## To do
Given the entries that follow, write out exactly the lines starting at the one containing "- Metric to" and ending at the one containing "- Pass GRPC", both ends included, and only those.

## Stored items from a collection
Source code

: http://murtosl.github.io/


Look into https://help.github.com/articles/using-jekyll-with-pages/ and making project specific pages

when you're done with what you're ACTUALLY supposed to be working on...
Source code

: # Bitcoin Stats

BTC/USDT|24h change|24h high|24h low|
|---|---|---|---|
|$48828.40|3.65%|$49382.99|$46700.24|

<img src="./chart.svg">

--

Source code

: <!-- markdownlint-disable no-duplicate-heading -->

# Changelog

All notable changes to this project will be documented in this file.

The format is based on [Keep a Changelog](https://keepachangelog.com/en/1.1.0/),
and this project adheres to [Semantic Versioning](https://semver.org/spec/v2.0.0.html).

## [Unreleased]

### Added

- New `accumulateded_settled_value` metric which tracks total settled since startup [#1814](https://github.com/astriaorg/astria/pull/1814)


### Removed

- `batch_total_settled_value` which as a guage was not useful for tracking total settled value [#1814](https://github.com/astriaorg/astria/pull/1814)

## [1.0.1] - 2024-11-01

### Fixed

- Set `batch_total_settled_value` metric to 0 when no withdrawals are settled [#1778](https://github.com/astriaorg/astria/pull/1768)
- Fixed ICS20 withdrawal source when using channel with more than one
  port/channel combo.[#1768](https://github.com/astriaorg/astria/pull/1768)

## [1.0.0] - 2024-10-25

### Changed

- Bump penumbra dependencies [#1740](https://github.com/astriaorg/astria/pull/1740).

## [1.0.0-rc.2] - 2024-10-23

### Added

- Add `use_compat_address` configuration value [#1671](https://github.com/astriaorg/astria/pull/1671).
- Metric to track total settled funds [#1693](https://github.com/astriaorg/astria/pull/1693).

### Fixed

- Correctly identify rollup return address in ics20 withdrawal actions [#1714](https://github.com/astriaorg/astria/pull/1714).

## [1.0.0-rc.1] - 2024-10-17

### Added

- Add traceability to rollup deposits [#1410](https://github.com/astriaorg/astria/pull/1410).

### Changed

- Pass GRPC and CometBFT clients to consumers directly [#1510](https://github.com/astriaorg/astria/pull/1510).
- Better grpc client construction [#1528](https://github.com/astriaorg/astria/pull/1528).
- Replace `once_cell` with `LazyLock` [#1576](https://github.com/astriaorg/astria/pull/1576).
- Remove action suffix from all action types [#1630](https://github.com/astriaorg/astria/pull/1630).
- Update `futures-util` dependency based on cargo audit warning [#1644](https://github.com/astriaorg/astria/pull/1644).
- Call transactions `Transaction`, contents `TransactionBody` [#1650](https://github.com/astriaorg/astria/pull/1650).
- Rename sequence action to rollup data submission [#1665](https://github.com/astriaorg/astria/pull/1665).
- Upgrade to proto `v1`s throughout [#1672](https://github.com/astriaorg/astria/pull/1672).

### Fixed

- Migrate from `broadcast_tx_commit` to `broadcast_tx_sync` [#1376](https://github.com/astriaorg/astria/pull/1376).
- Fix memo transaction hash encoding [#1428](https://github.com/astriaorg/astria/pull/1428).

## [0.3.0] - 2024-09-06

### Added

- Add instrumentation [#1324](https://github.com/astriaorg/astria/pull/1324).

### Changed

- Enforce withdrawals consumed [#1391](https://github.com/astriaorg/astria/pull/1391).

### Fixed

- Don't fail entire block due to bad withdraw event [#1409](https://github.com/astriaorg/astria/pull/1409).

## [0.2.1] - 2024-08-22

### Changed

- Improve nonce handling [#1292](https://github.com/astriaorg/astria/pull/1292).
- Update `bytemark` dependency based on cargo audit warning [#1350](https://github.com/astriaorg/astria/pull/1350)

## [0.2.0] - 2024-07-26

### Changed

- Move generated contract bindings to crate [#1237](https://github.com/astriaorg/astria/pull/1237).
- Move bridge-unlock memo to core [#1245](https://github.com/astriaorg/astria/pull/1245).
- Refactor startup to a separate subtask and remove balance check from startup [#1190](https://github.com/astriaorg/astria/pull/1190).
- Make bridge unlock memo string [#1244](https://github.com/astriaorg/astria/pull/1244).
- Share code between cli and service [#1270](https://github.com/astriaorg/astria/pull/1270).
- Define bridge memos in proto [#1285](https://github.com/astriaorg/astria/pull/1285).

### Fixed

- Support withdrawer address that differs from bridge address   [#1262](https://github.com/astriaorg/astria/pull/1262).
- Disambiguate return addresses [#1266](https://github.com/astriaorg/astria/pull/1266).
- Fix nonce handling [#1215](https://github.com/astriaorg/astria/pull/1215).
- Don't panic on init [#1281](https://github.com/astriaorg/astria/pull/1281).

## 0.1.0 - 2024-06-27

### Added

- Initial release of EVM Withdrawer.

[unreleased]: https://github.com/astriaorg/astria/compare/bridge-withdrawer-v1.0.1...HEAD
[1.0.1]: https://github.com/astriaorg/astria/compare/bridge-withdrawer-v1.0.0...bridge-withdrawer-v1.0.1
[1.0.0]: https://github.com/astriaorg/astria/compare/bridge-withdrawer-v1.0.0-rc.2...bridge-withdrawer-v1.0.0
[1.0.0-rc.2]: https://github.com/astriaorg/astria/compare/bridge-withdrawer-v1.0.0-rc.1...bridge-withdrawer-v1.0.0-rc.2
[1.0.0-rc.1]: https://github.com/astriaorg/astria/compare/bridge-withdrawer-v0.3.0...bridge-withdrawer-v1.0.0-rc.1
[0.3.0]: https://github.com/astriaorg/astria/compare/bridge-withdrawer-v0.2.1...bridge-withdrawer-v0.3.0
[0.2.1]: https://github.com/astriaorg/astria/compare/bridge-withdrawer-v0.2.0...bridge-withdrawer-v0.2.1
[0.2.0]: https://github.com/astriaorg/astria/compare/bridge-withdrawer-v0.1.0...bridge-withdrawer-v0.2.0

## Result below
- Metric to track total settled funds [#1693](https://github.com/astriaorg/astria/pull/1693).

### Fixed

- Correctly identify rollup return address in ics20 withdrawal actions [#1714](https://github.com/astriaorg/astria/pull/1714).

## [1.0.0-rc.1] - 2024-10-17

### Added

- Add traceability to rollup deposits [#1410](https://github.com/astriaorg/astria/pull/1410).

### Changed

- Pass GRPC and CometBFT clients to consumers directly [#1510](https://github.com/astriaorg/astria/pull/1510).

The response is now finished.